Suffolk County D.A. candidates spar at Jamaica Plain forum
Yawu Miller | 4/11/2018, 9:51 a.m.
“If I were a legislator, I would support this bill and vote for it,” Henning said Monday, citing support for the removal of mandatory minimum sentences for low-level offenders, and provisions to allow youthful offenders to have their criminal records expunged.
But McAuliffe said the legislation didn’t go far enough, citing the Legislature’s refusal to pass the Justice Reform Act, which would have directed the savings from lower incarceration rates to re-entry programs that help ex-offenders find jobs.
“In Massachusetts, we spend about $90,000 on re-entry services,” she said. “Other states spend hundreds of millions on it.”
She also opposes mandatory minimums for people convicted of selling opioids.
“We’ve been down this road before,” she said. “It doesn’t work.”
Carvalho stressed his role as a lead sponsor of the criminal justice reform legislation.
“I’m the only candidate up here who has been working to fix this broken system that everyone’s talking about,” he said, noting that he is putting in a bill to increase funding for re-entry services to $5 million.
“I’m the one that’s about reform,” he said. “All they can talk about is what I’ve been doing for the last four years.”
Carvalho’s remarks drew fire from the other four candidates.
Champion appeared to take a swipe at Carvalho: “Passionate up here, huh, Evandro?”
Henning said he would let his record speak for itself. McAuliffe said she has fought on the front lines against the excesses of the criminal justice system as a criminal defense attorney. Rollins cited state Sen. Sonia Chang-Diaz’s work on criminal justice reform and cited her own work on criminal justice reform as chairwoman of the NAACP Boston Branch’s Legal Redress Committee.

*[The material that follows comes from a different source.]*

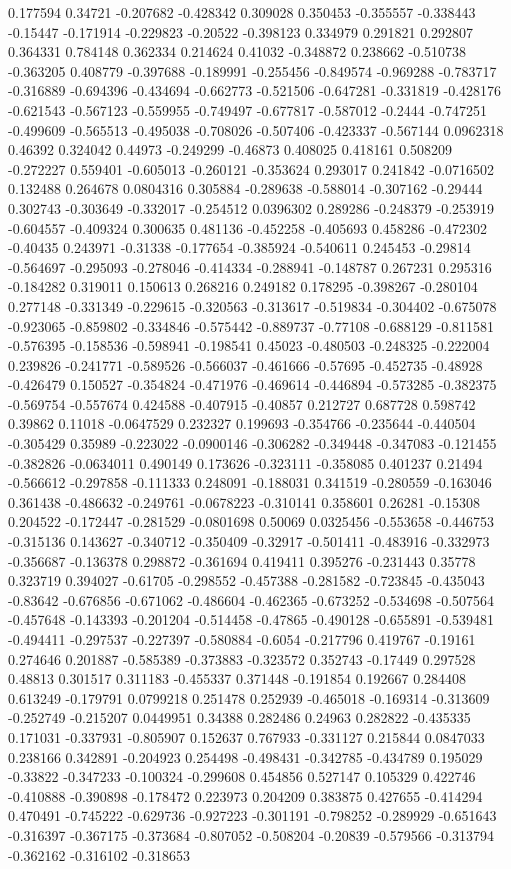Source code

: 0.177594 0.34721 -0.207682 -0.428342 0.309028 0.350453 -0.355557 -0.338443 -0.15447 -0.171914 -0.229823 -0.20522 -0.398123 0.334979 0.291821 0.292807 0.364331 0.784148 0.362334 0.214624 0.41032 -0.348872 0.238662 -0.510738 -0.363205 0.408779 -0.397688 -0.189991 -0.255456 -0.849574 -0.969288 -0.783717 -0.316889 -0.694396 -0.434694 -0.662773 -0.521506 -0.647281 -0.331819 -0.428176 -0.621543 -0.567123 -0.559955 -0.749497 -0.677817 -0.587012 -0.2444 -0.747251 -0.499609 -0.565513 -0.495038 -0.708026 -0.507406 -0.423337 -0.567144 0.0962318 0.46392 0.324042 0.44973 -0.249299 -0.46873 0.408025 0.418161 0.508209 -0.272227 0.559401 -0.605013 -0.260121 -0.353624 0.293017 0.241842 -0.0716502 0.132488 0.264678 0.0804316 0.305884 -0.289638 -0.588014 -0.307162 -0.29444 0.302743 -0.303649 -0.332017 -0.254512 0.0396302 0.289286 -0.248379 -0.253919 -0.604557 -0.409324 0.300635 0.481136 -0.452258 -0.405693 0.458286 -0.472302 -0.40435 0.243971 -0.31338 -0.177654 -0.385924 -0.540611 0.245453 -0.29814 -0.564697 -0.295093 -0.278046 -0.414334 -0.288941 -0.148787 0.267231 0.295316 -0.184282 0.319011 0.150613 0.268216 0.249182 0.178295 -0.398267 -0.280104 0.277148 -0.331349 -0.229615 -0.320563 -0.313617 -0.519834 -0.304402 -0.675078 -0.923065 -0.859802 -0.334846 -0.575442 -0.889737 -0.77108 -0.688129 -0.811581 -0.576395 -0.158536 -0.598941 -0.198541 0.45023 -0.480503 -0.248325 -0.222004 0.239826 -0.241771 -0.589526 -0.566037 -0.461666 -0.57695 -0.452735 -0.48928 -0.426479 0.150527 -0.354824 -0.471976 -0.469614 -0.446894 -0.573285 -0.382375 -0.569754 -0.557674 0.424588 -0.407915 -0.40857 0.212727 0.687728 0.598742 0.39862 0.11018 -0.0647529 0.232327 0.199693 -0.354766 -0.235644 -0.440504 -0.305429 0.35989 -0.223022 -0.0900146 -0.306282 -0.349448 -0.347083 -0.121455 -0.382826 -0.0634011 0.490149 0.173626 -0.323111 -0.358085 0.401237 0.21494 -0.566612 -0.297858 -0.111333 0.248091 -0.188031 0.341519 -0.280559 -0.163046 0.361438 -0.486632 -0.249761 -0.0678223 -0.310141 0.358601 0.26281 -0.15308 0.204522 -0.172447 -0.281529 -0.0801698 0.50069 0.0325456 -0.553658 -0.446753 -0.315136 0.143627 -0.340712 -0.350409 -0.32917 -0.501411 -0.483916 -0.332973 -0.356687 -0.136378 0.298872 -0.361694 0.419411 0.395276 -0.231443 0.35778 0.323719 0.394027 -0.61705 -0.298552 -0.457388 -0.281582 -0.723845 -0.435043 -0.83642 -0.676856 -0.671062 -0.486604 -0.462365 -0.673252 -0.534698 -0.507564 -0.457648 -0.143393 -0.201204 -0.514458 -0.47865 -0.490128 -0.655891 -0.539481 -0.494411 -0.297537 -0.227397 -0.580884 -0.6054 -0.217796 0.419767 -0.19161 0.274646 0.201887 -0.585389 -0.373883 -0.323572 0.352743 -0.17449 0.297528 0.48813 0.301517 0.311183 -0.455337 0.371448 -0.191854 0.192667 0.284408 0.613249 -0.179791 0.0799218 0.251478 0.252939 -0.465018 -0.169314 -0.313609 -0.252749 -0.215207 0.0449951 0.34388 0.282486 0.24963 0.282822 -0.435335 0.171031 -0.337931 -0.805907 0.152637 0.767933 -0.331127 0.215844 0.0847033 0.238166 0.342891 -0.204923 0.254498 -0.498431 -0.342785 -0.434789 0.195029 -0.33822 -0.347233 -0.100324 -0.299608 0.454856 0.527147 0.105329 0.422746 -0.410888 -0.390898 -0.178472 0.223973 0.204209 0.383875 0.427655 -0.414294 0.470491 -0.745222 -0.629736 -0.927223 -0.301191 -0.798252 -0.289929 -0.651643 -0.316397 -0.367175 -0.373684 -0.807052 -0.508204 -0.20839 -0.579566 -0.313794 -0.362162 -0.316102 -0.318653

Candidates were asked what steps they would take to address racial disparities prosecution, sentencing and incarceration in Massachusetts, which sees incarceration rates eight times higher for blacks than for whites.
Henning said he would use pre-trial diversion programs to reduce incarceration rates, but did not appear to directly address racial disparities.
McAuliffe said she would work to increase diversity in the DA’s office, implement meaningful implicit bias training, shift the culture away from a “scorecard” mentality that rewards prosecutors for the number of convictions they make to practicing fairness in prosecutions and “collect data to meaningfully address systemic racism that’s playing out in the courtrooms every single day.”
Like McAuliffe, Rollins noted the lack of people of color in the criminal justice system.
“We have prosecutors who don’t look like the people they’re prosecuting. We have police officers who don’t look like the people they’re policing. And we need to do better,” she said.
“We don’t need studies,” she added. “Walk outside. Look at police officers. Look at all the people holding signs for certain people on this panel. They don’t look like the people that we’re prosecuting.”
Henning leads the field in funding, with $96,533 in his campaign account. His connections as a prosecutor appear to have helped him raise an impressive $58,378 in the last two weeks, with $17,100 of that sum donated by police officers.
McAuliffe, who has been fundraising since February, has a balance of $83,447, $33,963 of which were raised in the last two weeks of March.
Carvalho reported a $59,360 balance in his account, with $31,250 raised in the last two weeks of March. He began the month with a $24,259 balance, much of that carried over from his legislative campaign account.
Rollins, who has $27,708 in her account, raised all but $1,092 of that sum in the last two weeks of March, receiving much of it from attorneys.
Champion, the latest entrant in the race, lists just $3,800 in her account.